Je savais que dans mon mal, je pouvais réussir car je ne vivais pas de manière négative l’éloignement avec ma famille

A 19 ans, Vénuste Niyongabo s’arrache à sa famille, la famille africaine, des gamins en pagaille, sept bouches à nourrir, une mère enseignante et un père infirmier vétérinaire. Ils habitent le Sud, à Vugizo, une zone heureusement peu touchée par les tensions ethniques entre Hutus et Tutsis. Mais lorsque l’opportunité lui est proposée de quitter ce pays en guerre fratricide pour rejoindre l’Italie, Vénuste se laisse convaincre : « Ce fut difficile la première année car je n’étais pas un sportif affirmé. Je ne savais pas si cela serait ma profession. J’étais un gamin, je n’avais que 19 ans. Mais je savais que dans mon mal, je pouvais réussir car je ne vivais pas de manière négative l’éloignement avec ma famille ».

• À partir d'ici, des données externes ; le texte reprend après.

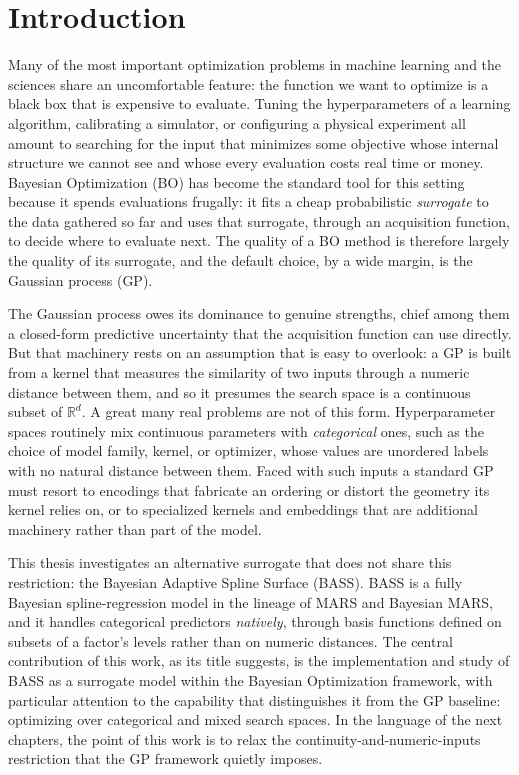 \chapter*{Introduction}

Many of the most important optimization problems in machine learning and the
sciences share an uncomfortable feature: the function we want to optimize is a
black box that is expensive to evaluate. Tuning the hyperparameters of a learning
algorithm, calibrating a simulator, or configuring a physical experiment all
amount to searching for the input that minimizes some objective whose internal
structure we cannot see and whose every evaluation costs real time or money.
Bayesian Optimization (BO) has become the standard tool for this setting because
it spends evaluations frugally: it fits a cheap probabilistic \emph{surrogate}
to the data gathered so far and uses that surrogate, through an acquisition
function, to decide where to evaluate next. The quality of a BO method is
therefore largely the quality of its surrogate, and the default choice, by a wide
margin, is the Gaussian process (GP).

The Gaussian process owes its dominance to genuine strengths, chief among them a
closed-form predictive uncertainty that the acquisition function can use directly.
But that machinery rests on an assumption that is easy to overlook: a GP is built
from a kernel that measures the similarity of two inputs through a numeric
distance between them, and so it presumes the search space is a continuous subset
of $\mathbb{R}^d$. A great many real problems are not of this form. Hyperparameter
spaces routinely mix continuous parameters with \emph{categorical} ones, such as
the choice of model family, kernel, or optimizer, whose values are unordered
labels with no natural distance between them. Faced with such inputs a standard GP
must resort to encodings that fabricate an ordering or distort the geometry its
kernel relies on, or to specialized kernels and embeddings that are additional
machinery rather than part of the model.

This thesis investigates an alternative surrogate that does not share this
restriction: the Bayesian Adaptive Spline Surface (BASS). BASS is a fully Bayesian
spline-regression model in the lineage of MARS and Bayesian MARS, and it handles
categorical predictors \emph{natively}, through basis functions defined on subsets
of a factor's levels rather than on numeric distances. The central contribution of
this work, as its title suggests, is the implementation and study of BASS as a
surrogate model within the Bayesian Optimization framework, with particular
attention to the capability that distinguishes it from the GP baseline: optimizing
over categorical and mixed search spaces. In the language of the next chapters,
the point of this work is to relax the continuity-and-numeric-inputs restriction
that the GP framework quietly imposes.

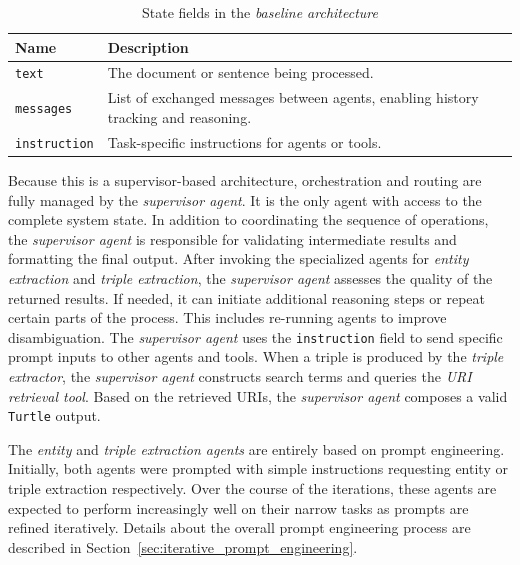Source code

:\documentclass[a4paper,oneside,bibliography=totoc]{scrbook}
\begin{document}
\begin{table}[h]
  \centering
  \caption{State fields in the \textit{baseline architecture}}
  \label{tab:baseline_state}
  \begin{tabular}{p{3cm}p{10cm}}
    \toprule
    \textbf{Name}        & \textbf{Description}                                                                \\
    \midrule
    \texttt{text}        & The document or sentence being processed.                                           \\
    \texttt{messages}    & List of exchanged messages between agents, enabling history tracking and reasoning. \\
    \texttt{instruction} & Task-specific instructions for agents or tools.                                     \\
    \bottomrule
  \end{tabular}
\end{table}

Because this is a supervisor-based architecture, orchestration and routing are fully managed by the \textit{supervisor agent}. It is the only agent with access to the complete system state. In addition to coordinating the sequence of operations, the \textit{supervisor agent} is responsible for validating intermediate results and formatting the final output. After invoking the specialized agents for \textit{entity extraction} and \textit{triple extraction}, the \textit{supervisor agent} assesses the quality of the returned results. If needed, it can initiate additional reasoning steps or repeat certain parts of the process. This includes re-running agents to improve disambiguation. The \textit{supervisor agent} uses the \texttt{instruction} field to send specific prompt inputs to other agents and tools. When a triple is produced by the \textit{triple extractor}, the \textit{supervisor agent} constructs search terms and queries the \textit{\ac{URI} retrieval tool}. Based on the retrieved \acp{URI}, the \textit{supervisor agent} composes a valid \texttt{Turtle} output.

The \textit{entity} and \textit{triple extraction agents} are entirely based on prompt engineering. Initially, both agents were prompted with simple instructions requesting entity or triple extraction respectively. Over the course of the iterations, these agents are expected to perform increasingly well on their narrow tasks as prompts are refined iteratively. Details about the overall prompt engineering process are described in Section~\ref{sec:iterative_prompt_engineering}.
\end{document}
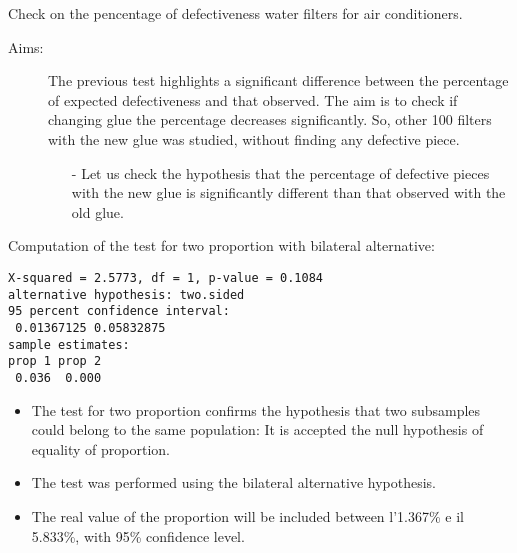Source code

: 
\begin{frame} 
   Check on the pencentage of defectiveness water filters for air conditioners.
  \begin{description}
    \item[Aims:]
      \begin{small}
        The previous test highlights a significant difference between the percentage of expected defectiveness and that observed. The aim is to check if changing glue the percentage decreases significantly. So, other 100 filters with the new glue was studied, without finding any defective piece.  
        \begin{itemize}
          \item[-] Let us check the hypothesis that the percentage of defective pieces with the new glue is significantly different than that observed with the old glue.
        \end{itemize}
      \end{small}
  \end{description}
\end{frame}

\begin{frame}[fragile]
Computation of the test for two proportion with bilateral alternative:\\
  \begin{verbatim}
X-squared = 2.5773, df = 1, p-value = 0.1084
alternative hypothesis: two.sided
95 percent confidence interval:
 0.01367125 0.05832875
sample estimates:
prop 1 prop 2
 0.036  0.000
  \end{verbatim}
\end{frame}

\begin{frame}
  \begin{itemize}
    \item The test for two proportion confirms the hypothesis that two subsamples could belong to the same population: It is accepted the null hypothesis of equality of proportion. 
    \vspace{0.75cm}
    \item The test was performed using the bilateral alternative hypothesis.
    \vspace{0.75cm}
    \item The real value of the proportion will be included between l'1.367\% e il 5.833\%, with 95\% confidence level.
  \end{itemize}
\end{frame}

Vénuste Niyongabo est un talent précoce révélé au Burundi en se frottant aux militaires à qui le jeune cadet met des branlées. En Europe aux côtés d’un entraîneur, Angelo Bellanova et d’un manager, Enrico Dionisi, manager à l’ancienne, à l’italienne, il déroule cette élégante et longue foulée. Second au Mondial junior sur 1500 en 1992 à Séoul, demi finaliste à Stuttgart en 1993, à Göteborg en 1995, on le présente déjà comme le seul à pouvoir glisser une épaule dans le duel opposant Morcelli et El Guerrouj. Seulement médaillé de bronze, il doit encore attendre son tour.

Il aura peu à tourner en rond. Atlanta est déjà dans tous ses états. Il raconte : « J’en rigole toujours en écoutant les commentaires sportifs. Ils essaient de tâtonner mais ils ne savent pas vraiment ce qui ce passe. Pour éviter la pression, je n’ai jamais rien raconté à personne, mon entraîneur savait, mon manager aussi. Mais personne ne savait quel serait mon choix, même mon sponsor ne savait pas. En meeting, je courais sur 1500, je perdais. Mais en fait, je m’entraînais pour le 5000 ».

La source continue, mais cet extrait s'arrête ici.